The One Day Mothers Should Do Nothing!



The request was, my five kids all gather at 12:00 pm and supply lunch for their Mum on Mother’s Day.

Only rule was that I was doing NOTHING!
Thaddeus (24), was the first to arrive with a bottle of Champers tucked under his arm, paying homage to his precious mother on this, her one special day of the year.

Lulu (17), who’d slept here the previous night, had already presented Pinky with a floral arrangement and was busy texting the others to enquire about their tardiness.

“Who’s that on the TV?” asked Thaddeus pointing to the big screen playing music clips.

“Karen Carpenter,” I replied quickly. I love it when I know something they don’t.

“You know… if Mama Cass had shared her sandwich with Karen Carpenter it could have saved two lives!” quipped Thaddeus.

“That’s a terrible thing to say Thaddeus!” I remonstrated. “I never eat ham sandwiches in bed anymore after what happened to poor Mama Cass!”

“You know that’s a myth, Mum,” he continued authoritatively. “She died of a heart attack. It had nothing to do with a ham sandwich.”

“Yes it did!” I argued. “She choked on a ham sandwich!”

“You shouldn’t believe everything you read, Mother,” he remarked.

Ah… I thought. It seems the student has become the master.

We were interrupted by a lanky Hagar (21), sauntering in, plonking himself on the couch, thrusting a bottle of red wine at me and proffering a kiss on the cheek.

We were all starving so Lulu popped some garlic bread in the oven. Where were those other two boys? They were almost an hour late.

Finally Jonah (23), and Padraic (19), arrived and Lulu began to order pizzas on her laptop.

“I can smell garlic bread burning!” I commented quietly, making not a move to retrieve the blackening crusts from the oven. It was my day and I was doing nothing; niente, nada.

No one else made a move except for a reluctant Scotto who was disinclined to leave his self- constructed and recently reinstated Pinball machine in the corner of the lounge.



“Sit down Scotto!” I barked. “I’m not your mother.”

The boys all turned and stared at Lulu.

Did I really raise these chauvinists?

“Lulu put it in the oven.

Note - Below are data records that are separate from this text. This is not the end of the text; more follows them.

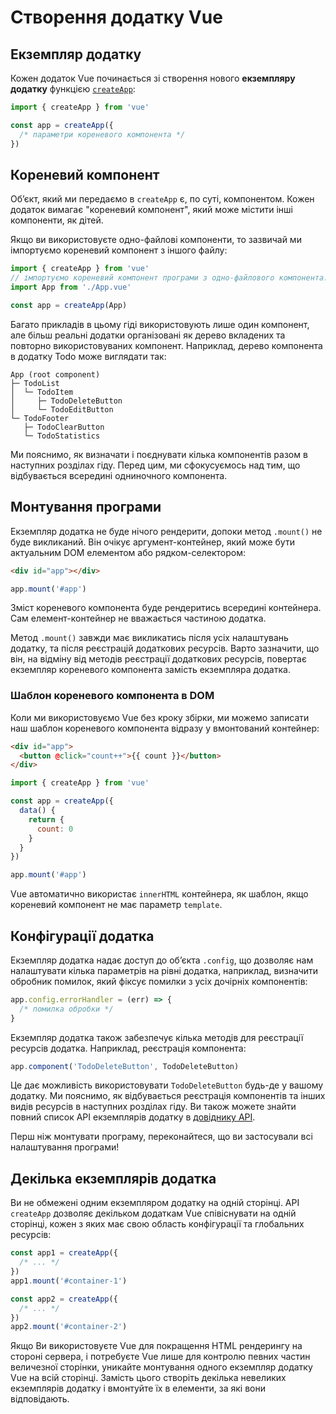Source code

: # Створення додатку Vue

## Екземпляр додатку

Кожен додаток Vue починається зі створення нового **екземпляру додатку** функцією [`createApp`](/api/application#createapp):

```js
import { createApp } from 'vue'

const app = createApp({
  /* параметри кореневого компонента */
})
```

## Кореневий компонент

Обʼєкт, який ми передаємо в `createApp` є, по суті, компонентом. Кожен додаток вимагає "кореневий компонент", який може містити інші компоненти, як дітей.

Якщо ви використовуєте одно-файлові компоненти, то зазвичай ми імпортуємо кореневий компонент з іншого файлу:

```js
import { createApp } from 'vue'
// імпортуємо кореневий компонент програми з одно-файлового компонента.
import App from './App.vue'

const app = createApp(App)
```

Багато прикладів в цьому гіді використовують лише один компонент, але більш реальні додатки організовані як дерево вкладених та повторно використовуваних компонент. Наприклад, дерево компонента в додатку Todo може виглядати так:

```
App (root component)
├─ TodoList
│  └─ TodoItem
│     ├─ TodoDeleteButton
│     └─ TodoEditButton
└─ TodoFooter
   ├─ TodoClearButton
   └─ TodoStatistics
```

Ми пояснимо, як визначати і поєднувати  кілька компонентів разом в наступних розділах гіду. Перед цим, ми сфокусуємось над тим, що відбувається всередині одниночного компонента.

## Монтування програми

Екземпляр додатка не буде нічого рендерити, допоки метод `.mount()` не буде викликаний. Він очікує аргумент-контейнер, який може бути актуальним DOM елементом або рядком-селектором:

```html
<div id="app"></div>
```

```js
app.mount('#app')
```

Зміст кореневого компонента буде рендеритись всередині контейнера. Сам елемент-контейнер не вважається частиною додатка.

Метод `.mount()` завжди має викликатись після усіх налаштувань додатку, та після реєстрацій додаткових ресурсів. Варто зазначити, що він, на відміну від методів реєстрації додаткових ресурсів, повертає екземпляр кореневого компонента замість екземпляра додатка.

### Шаблон кореневого компонента в DOM

Коли ми використовуємо Vue без кроку збірки, ми можемо записати наш шаблон кореневого компонента відразу у вмонтований контейнер:

```html
<div id="app">
  <button @click="count++">{{ count }}</button>
</div>
```

```js
import { createApp } from 'vue'

const app = createApp({
  data() {
    return {
      count: 0
    }
  }
})

app.mount('#app')
```

Vue автоматично використає `innerHTML` контейнера, як шаблон, якщо кореневий компонент не має параметр `template`.

## Конфігурації додатка

Екземпляр додатка надає доступ до  обʼєкта `.config`, що дозволяє нам налаштувати кілька параметрів на рівні додатка, наприклад, визначити обробник помилок, який фіксує помилки з усіх дочірніх компонентів:

```js
app.config.errorHandler = (err) => {
  /* помилка обробки */
}
```

Екземпляр додатка також забезпечує кілька методів для реєстрації ресурсів додатка. Наприклад, реєстрація компонента:

```js
app.component('TodoDeleteButton', TodoDeleteButton)
```

Це дає можливість використовувати `TodoDeleteButton` будь-де у вашому додатку. Ми пояснимо, як відбувається реєстрація компонентів та інших видів ресурсів в наступних розділах гіду. Ви також можете знайти повний список АРІ екземплярів додатку в [довіднику API](/api/application).

Перш ніж монтувати програму, переконайтеся, що ви застосували всі налаштування програми!

## Декілька екземплярів додатка

Ви не обмежені одним екземпляром додатку на одній сторінці. API `createApp` дозволяє декільком додаткам Vue співіснувати на одній сторінці, кожен з яких має свою область конфігурації та глобальних ресурсів:

```js
const app1 = createApp({
  /* ... */
})
app1.mount('#container-1')

const app2 = createApp({
  /* ... */
})
app2.mount('#container-2')
```

Якщо Ви використовуєте Vue для покращення HTML рендерингу на стороні сервера, і потребуєте Vue лише для контролю певних частин величезної сторінки, уникайте монтування одного екземпляр додатку Vue на всій сторінці. Замість цього створіть декілька невеликих екземплярів додатку і вмонтуйте їх в елементи, за які вони відповідають.
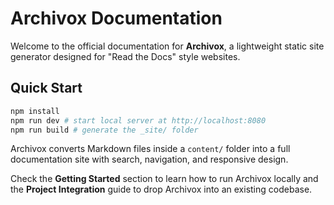 # Archivox Documentation

Welcome to the official documentation for **Archivox**, a lightweight static site generator designed for "Read&nbsp;the&nbsp;Docs" style websites.

## Quick Start

```bash
npm install
npm run dev # start local server at http://localhost:8080
npm run build # generate the _site/ folder
```

Archivox converts Markdown files inside a `content/` folder into a full documentation site with search, navigation, and responsive design.

Check the **Getting Started** section to learn how to run Archivox locally and the **Project Integration** guide to drop Archivox into an existing codebase.
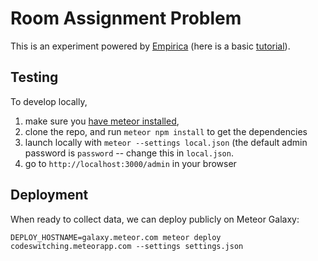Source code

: # Room Assignment Problem

This is an experiment powered by
[Empirica](https://empirica.ly/) (here is a basic
[tutorial](https://www.youtube.com/watch?v=K2YhEZey_58&list=PLPQelvUwyVgiawBDk3Sp74QMfL8RPgORW&index=1)).

## Testing

To develop locally, 

1. make sure you [have meteor installed](https://www.meteor.com/install), 
2. clone the repo, and run `meteor npm install` to get the dependencies
3. launch locally with `meteor --settings local.json` (the default admin password is `password` -- change this in `local.json`.
4. go to `http://localhost:3000/admin` in your browser

## Deployment

When ready to collect data, we can deploy publicly on Meteor Galaxy:

```
DEPLOY_HOSTNAME=galaxy.meteor.com meteor deploy codeswitching.meteorapp.com --settings settings.json
```
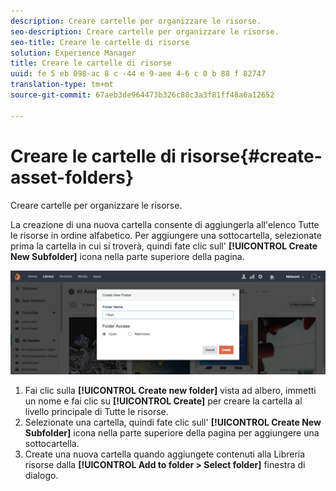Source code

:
 ```yaml
---
description: Creare cartelle per organizzare le risorse.
seo-description: Creare cartelle per organizzare le risorse.
seo-title: Creare le cartelle di risorse
solution: Experience Manager
title: Creare le cartelle di risorse
uuid: fe 5 eb 098-ac 8 c -44 e 9-aee 4-6 c 0 b 88 f 82747
translation-type: tm+mt
source-git-commit: 67aeb3de964473b326c88c3a3f81ff48a6a12652

---
```



# Creare le cartelle di risorse{#create-asset-folders}

Creare cartelle per organizzare le risorse.

La creazione di una nuova cartella consente di aggiungerla all&#39;elenco Tutte le risorse in ordine alfabetico. Per aggiungere una sottocartella, selezionate prima la cartella in cui si troverà, quindi fate clic sull&#39; **[!UICONTROL Create New Subfolder]** icona nella parte superiore della pagina.

![](assets/LibraryNewFolder-1024x338.png)

1. Fai clic sulla **[!UICONTROL Create new folder]** vista ad albero, immetti un nome e fai clic su **[!UICONTROL Create]** per creare la cartella al livello principale di Tutte le risorse.
1. Selezionate una cartella, quindi fate clic sull&#39; **[!UICONTROL Create New Subfolder]** icona nella parte superiore della pagina per aggiungere una sottocartella.
1. Create una nuova cartella quando aggiungete contenuti alla Libreria risorse dalla **[!UICONTROL Add to folder > Select folder]** finestra di dialogo.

So one of you guys should get it out and serve it! I chastised.

“You should always finish what you start,” drawled Hagar, staring pointedly at Lulu.

We all sat silently sniffing the smouldering garlic bread… a Mediterranean standoff if there ever was one. The boys were motionless, staring at the TV, not blinking… not breathing.


You could have cut the tension with a pizza wheel.

Huffing in exasperation, poor little Lulu snapped the laptop shut and flounced out to the kitchen.

‘Good luck with finding wives you guys,’ I thought to myself.

She then collected their ten buck contributions and floored it up to the pizza shop returning about twenty minutes later laden down with greasy boxes.

Like a float of crocodiles ripping into an unsuspecting wallaby unobtrusively drinking at the riverbank, the claws snapped at the boxes until all that was left were two sad shrivelled slices of barbeque chicken.

Then, before I could say, ‘pan-fried pepperoni’ the boys were standing up feeling in their pockets for their car keys and bidding me a hasty farewell.

Oh well. At least there were no barneys this year. And I actually loved every minute of it. 
But... thank the Lord I had a daughter.